## About this task
Although pictures appear in the entries below, leave them out and print exactly the lines from the first line through the line containing "### Parameters".
╔══
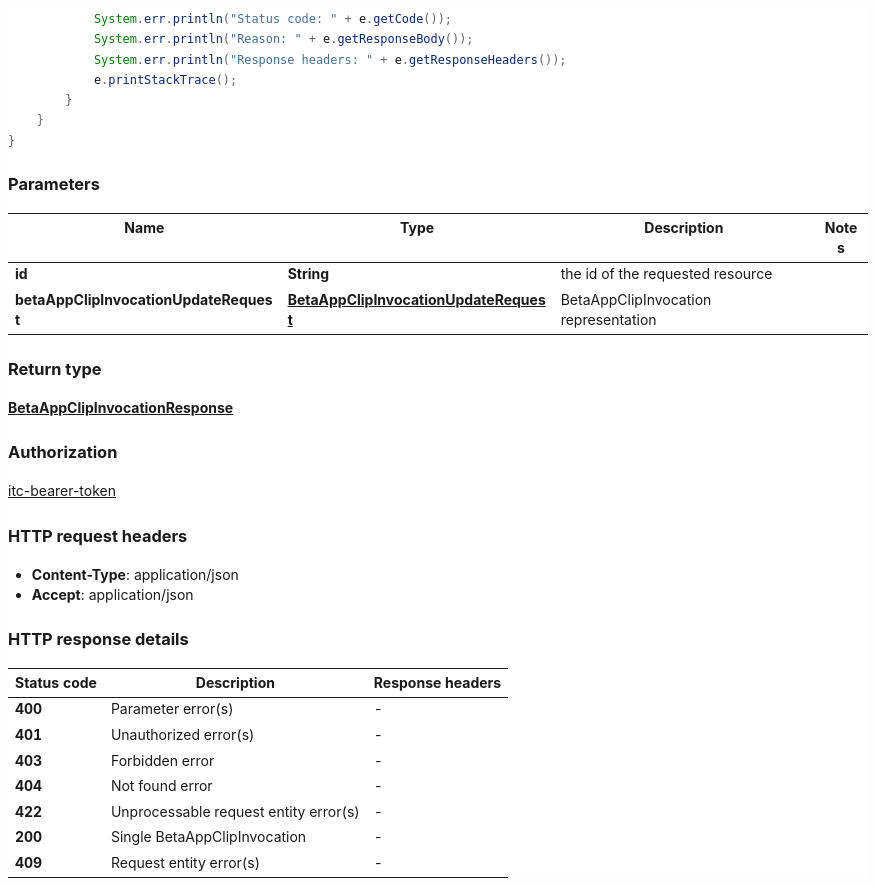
 ```java
            System.err.println("Status code: " + e.getCode());
            System.err.println("Reason: " + e.getResponseBody());
            System.err.println("Response headers: " + e.getResponseHeaders());
            e.printStackTrace();
        }
    }
}
```

### Parameters


| Name | Type | Description  | Notes |
|------------- | ------------- | ------------- | -------------|
| **id** | **String**| the id of the requested resource | |
| **betaAppClipInvocationUpdateRequest** | [**BetaAppClipInvocationUpdateRequest**](BetaAppClipInvocationUpdateRequest.md)| BetaAppClipInvocation representation | |

### Return type

[**BetaAppClipInvocationResponse**](BetaAppClipInvocationResponse.md)

### Authorization

[itc-bearer-token](../README.md#itc-bearer-token)

### HTTP request headers

- **Content-Type**: application/json
- **Accept**: application/json

### HTTP response details
| Status code | Description | Response headers |
|-------------|-------------|------------------|
| **400** | Parameter error(s) |  -  |
| **401** | Unauthorized error(s) |  -  |
| **403** | Forbidden error |  -  |
| **404** | Not found error |  -  |
| **422** | Unprocessable request entity error(s) |  -  |
| **200** | Single BetaAppClipInvocation |  -  |
| **409** | Request entity error(s) |  -  |

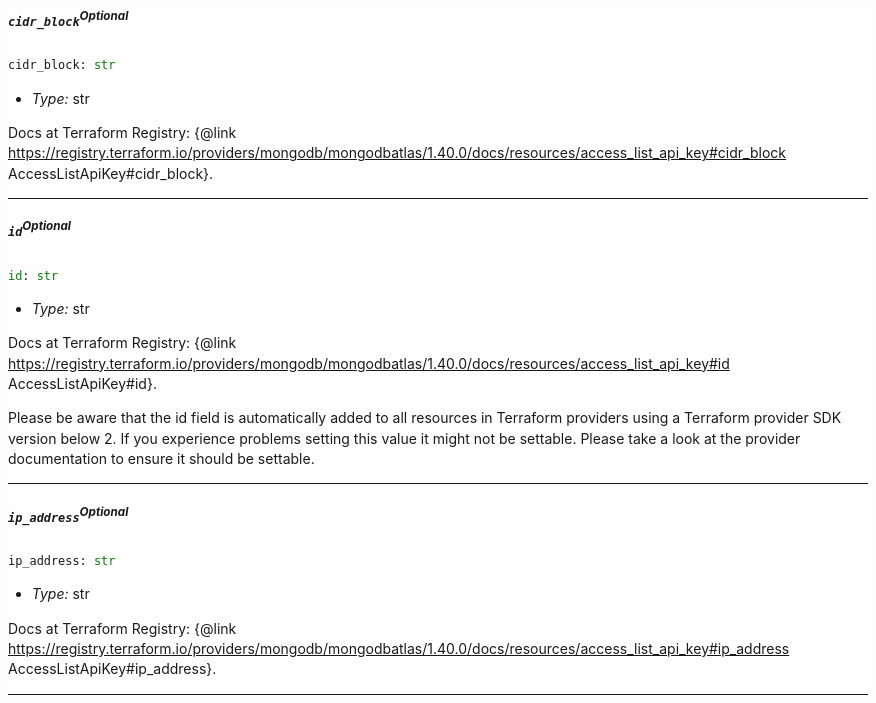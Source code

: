 ##### `cidr_block`<sup>Optional</sup> <a name="cidr_block" id="@cdktf/provider-mongodbatlas.accessListApiKey.AccessListApiKeyConfig.property.cidrBlock"></a>

```python
cidr_block: str
```

- *Type:* str

Docs at Terraform Registry: {@link https://registry.terraform.io/providers/mongodb/mongodbatlas/1.40.0/docs/resources/access_list_api_key#cidr_block AccessListApiKey#cidr_block}.

---

##### `id`<sup>Optional</sup> <a name="id" id="@cdktf/provider-mongodbatlas.accessListApiKey.AccessListApiKeyConfig.property.id"></a>

```python
id: str
```

- *Type:* str

Docs at Terraform Registry: {@link https://registry.terraform.io/providers/mongodb/mongodbatlas/1.40.0/docs/resources/access_list_api_key#id AccessListApiKey#id}.

Please be aware that the id field is automatically added to all resources in Terraform providers using a Terraform provider SDK version below 2.
If you experience problems setting this value it might not be settable. Please take a look at the provider documentation to ensure it should be settable.

---

##### `ip_address`<sup>Optional</sup> <a name="ip_address" id="@cdktf/provider-mongodbatlas.accessListApiKey.AccessListApiKeyConfig.property.ipAddress"></a>

```python
ip_address: str
```

- *Type:* str

Docs at Terraform Registry: {@link https://registry.terraform.io/providers/mongodb/mongodbatlas/1.40.0/docs/resources/access_list_api_key#ip_address AccessListApiKey#ip_address}.

---



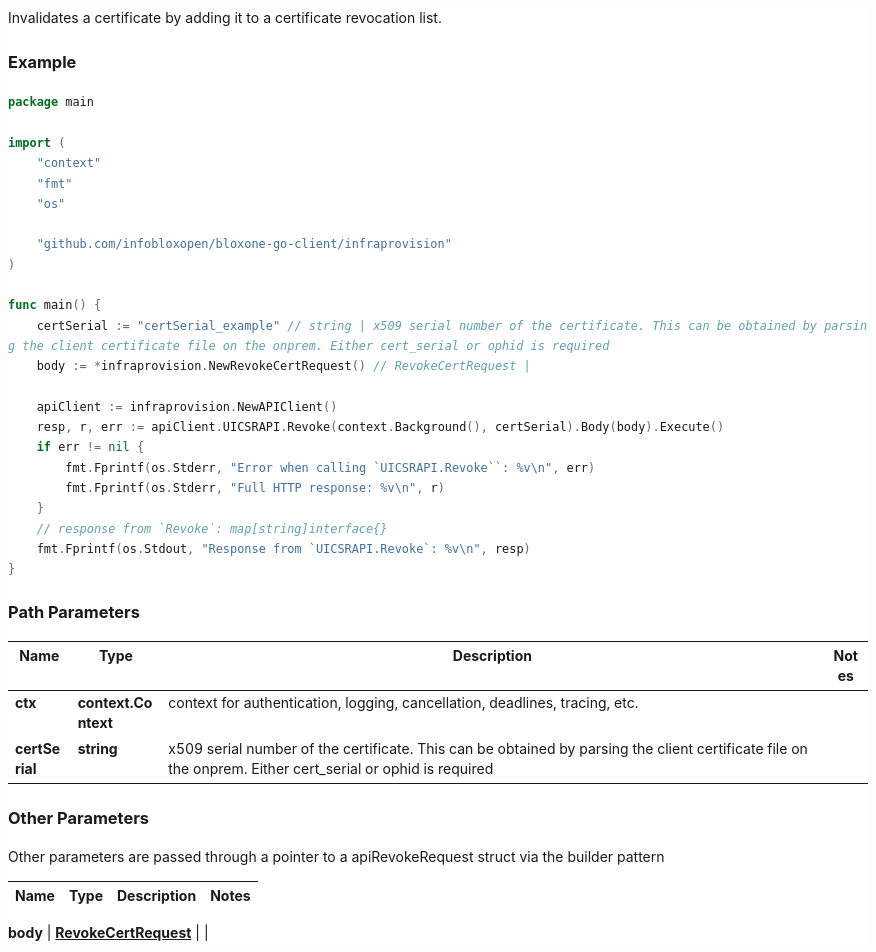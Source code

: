 Invalidates a certificate by adding it to a certificate revocation list.



### Example

```go
package main

import (
	"context"
	"fmt"
	"os"

	"github.com/infobloxopen/bloxone-go-client/infraprovision"
)

func main() {
	certSerial := "certSerial_example" // string | x509 serial number of the certificate. This can be obtained by parsing the client certificate file on the onprem. Either cert_serial or ophid is required
	body := *infraprovision.NewRevokeCertRequest() // RevokeCertRequest | 

	apiClient := infraprovision.NewAPIClient()
	resp, r, err := apiClient.UICSRAPI.Revoke(context.Background(), certSerial).Body(body).Execute()
	if err != nil {
		fmt.Fprintf(os.Stderr, "Error when calling `UICSRAPI.Revoke``: %v\n", err)
		fmt.Fprintf(os.Stderr, "Full HTTP response: %v\n", r)
	}
	// response from `Revoke`: map[string]interface{}
	fmt.Fprintf(os.Stdout, "Response from `UICSRAPI.Revoke`: %v\n", resp)
}
```

### Path Parameters


Name | Type | Description  | Notes
------------- | ------------- | ------------- | -------------
**ctx** | **context.Context** | context for authentication, logging, cancellation, deadlines, tracing, etc.
**certSerial** | **string** | x509 serial number of the certificate. This can be obtained by parsing the client certificate file on the onprem. Either cert_serial or ophid is required | 

### Other Parameters

Other parameters are passed through a pointer to a apiRevokeRequest struct via the builder pattern


Name | Type | Description  | Notes
------------- | ------------- | ------------- | -------------

 **body** | [**RevokeCertRequest**](RevokeCertRequest.md) |  | 

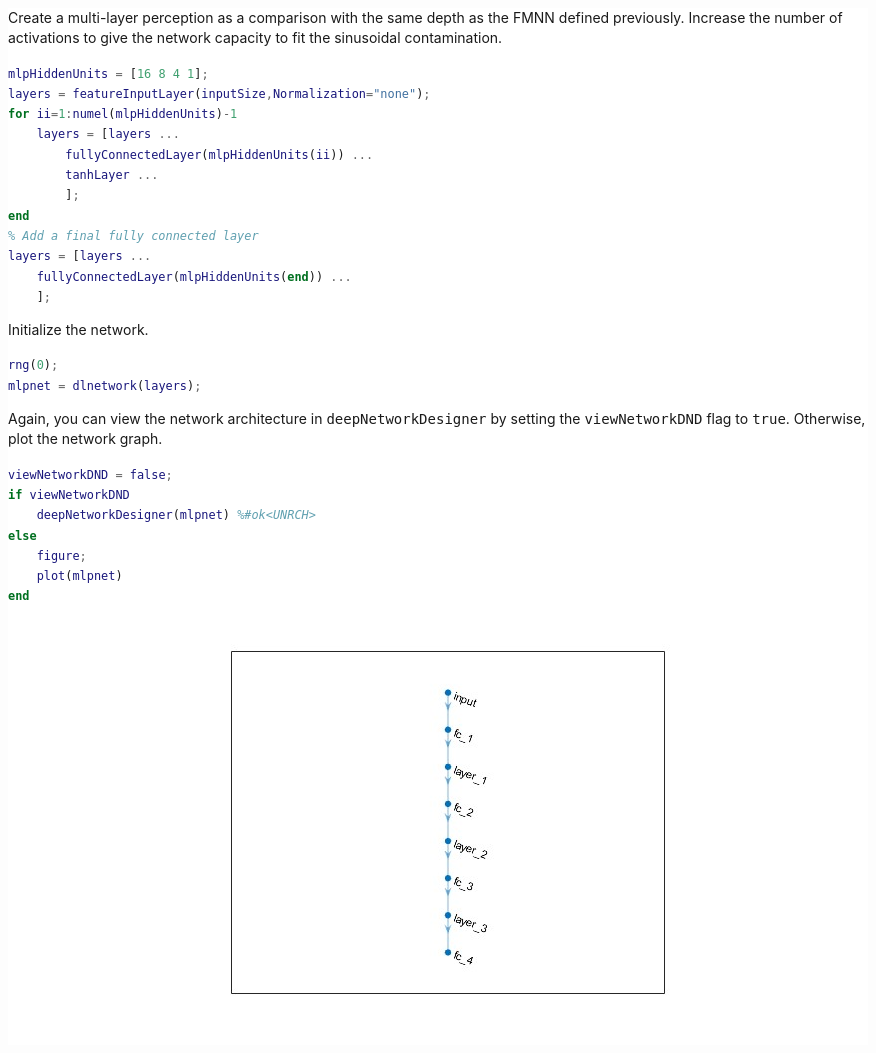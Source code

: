 Create a multi\-layer perception as a comparison with the same depth as the FMNN defined previously. Increase the number of activations to give the network capacity to fit the sinusoidal contamination.

```matlab
mlpHiddenUnits = [16 8 4 1];
layers = featureInputLayer(inputSize,Normalization="none");
for ii=1:numel(mlpHiddenUnits)-1
    layers = [layers ...
        fullyConnectedLayer(mlpHiddenUnits(ii)) ...
        tanhLayer ...
        ];
end
% Add a final fully connected layer
layers = [layers ...
    fullyConnectedLayer(mlpHiddenUnits(end)) ...
    ];
```

Initialize the network.

```matlab
rng(0);
mlpnet = dlnetwork(layers);
```

Again, you can view the network architecture in <samp>deepNetworkDesigner</samp> by setting the <samp>viewNetworkDND</samp> flag to <samp>true</samp>. Otherwise, plot the network graph.

```matlab
viewNetworkDND = false;
if viewNetworkDND
    deepNetworkDesigner(mlpnet) %#ok<UNRCH>
else
    figure;
    plot(mlpnet)
end
```

<figure>
<p align="center">
    <img src="./figures/PoC_Ex1_1DFMNN_Fig4.jpg">
</p>
</figure>
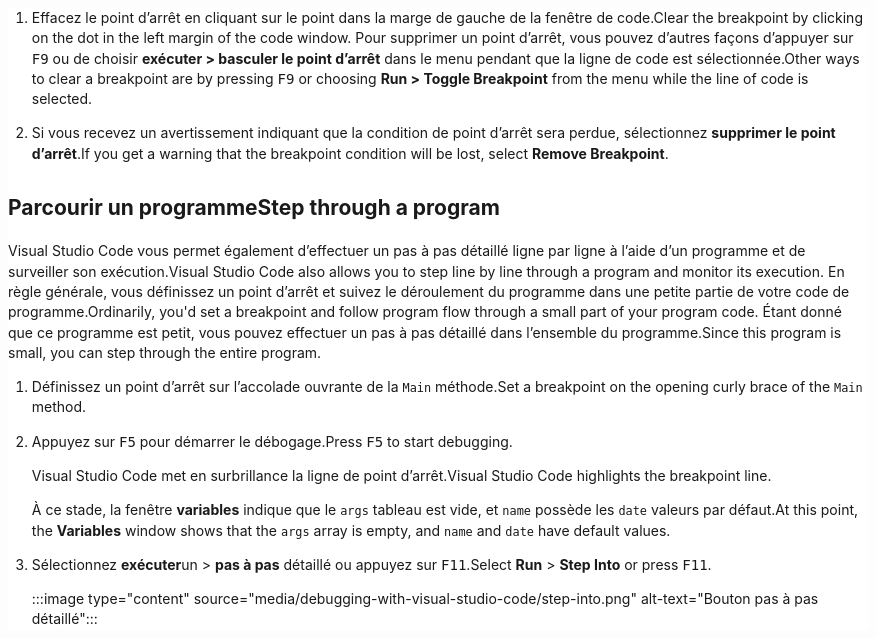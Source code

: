 1. <span data-ttu-id="43f10-183">Effacez le point d’arrêt en cliquant sur le point dans la marge de gauche de la fenêtre de code.</span><span class="sxs-lookup"><span data-stu-id="43f10-183">Clear the breakpoint by clicking on the dot in the left margin of the code window.</span></span> <span data-ttu-id="43f10-184">Pour supprimer un point d’arrêt, vous pouvez d’autres façons d’appuyer sur <kbd>F9</kbd> ou de choisir **exécuter > basculer le point d’arrêt** dans le menu pendant que la ligne de code est sélectionnée.</span><span class="sxs-lookup"><span data-stu-id="43f10-184">Other ways to clear a breakpoint are by pressing <kbd>F9</kbd> or choosing **Run > Toggle Breakpoint** from the menu while the line of code is selected.</span></span>

1. <span data-ttu-id="43f10-185">Si vous recevez un avertissement indiquant que la condition de point d’arrêt sera perdue, sélectionnez **supprimer le point d’arrêt**.</span><span class="sxs-lookup"><span data-stu-id="43f10-185">If you get a warning that the breakpoint condition will be lost, select **Remove Breakpoint**.</span></span>

## <a name="step-through-a-program"></a><span data-ttu-id="43f10-186">Parcourir un programme</span><span class="sxs-lookup"><span data-stu-id="43f10-186">Step through a program</span></span>

<span data-ttu-id="43f10-187">Visual Studio Code vous permet également d’effectuer un pas à pas détaillé ligne par ligne à l’aide d’un programme et de surveiller son exécution.</span><span class="sxs-lookup"><span data-stu-id="43f10-187">Visual Studio Code also allows you to step line by line through a program and monitor its execution.</span></span> <span data-ttu-id="43f10-188">En règle générale, vous définissez un point d’arrêt et suivez le déroulement du programme dans une petite partie de votre code de programme.</span><span class="sxs-lookup"><span data-stu-id="43f10-188">Ordinarily, you'd set a breakpoint and follow program flow through a small part of your program code.</span></span> <span data-ttu-id="43f10-189">Étant donné que ce programme est petit, vous pouvez effectuer un pas à pas détaillé dans l’ensemble du programme.</span><span class="sxs-lookup"><span data-stu-id="43f10-189">Since this program is small, you can step through the entire program.</span></span>

1. <span data-ttu-id="43f10-190">Définissez un point d’arrêt sur l’accolade ouvrante de la `Main` méthode.</span><span class="sxs-lookup"><span data-stu-id="43f10-190">Set a breakpoint on the opening curly brace of the `Main` method.</span></span>

1. <span data-ttu-id="43f10-191">Appuyez sur <kbd>F5</kbd> pour démarrer le débogage.</span><span class="sxs-lookup"><span data-stu-id="43f10-191">Press <kbd>F5</kbd> to start debugging.</span></span>

   <span data-ttu-id="43f10-192">Visual Studio Code met en surbrillance la ligne de point d’arrêt.</span><span class="sxs-lookup"><span data-stu-id="43f10-192">Visual Studio Code highlights the breakpoint line.</span></span>

   <span data-ttu-id="43f10-193">À ce stade, la fenêtre **variables** indique que le `args` tableau est vide, et `name` possède les `date` valeurs par défaut.</span><span class="sxs-lookup"><span data-stu-id="43f10-193">At this point, the **Variables** window shows that the `args` array is empty, and `name` and `date` have default values.</span></span>

1. <span data-ttu-id="43f10-194">Sélectionnez **exécuter**un  >  **pas à pas** détaillé ou appuyez sur <kbd>F11</kbd>.</span><span class="sxs-lookup"><span data-stu-id="43f10-194">Select **Run** > **Step Into** or press <kbd>F11</kbd>.</span></span>

   :::image type="content" source="media/debugging-with-visual-studio-code/step-into.png" alt-text="Bouton pas à pas détaillé":::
╚══
## Exercise answer
 ```java
            System.err.println("Status code: " + e.getCode());
            System.err.println("Reason: " + e.getResponseBody());
            System.err.println("Response headers: " + e.getResponseHeaders());
            e.printStackTrace();
        }
    }
}
```

### Parameters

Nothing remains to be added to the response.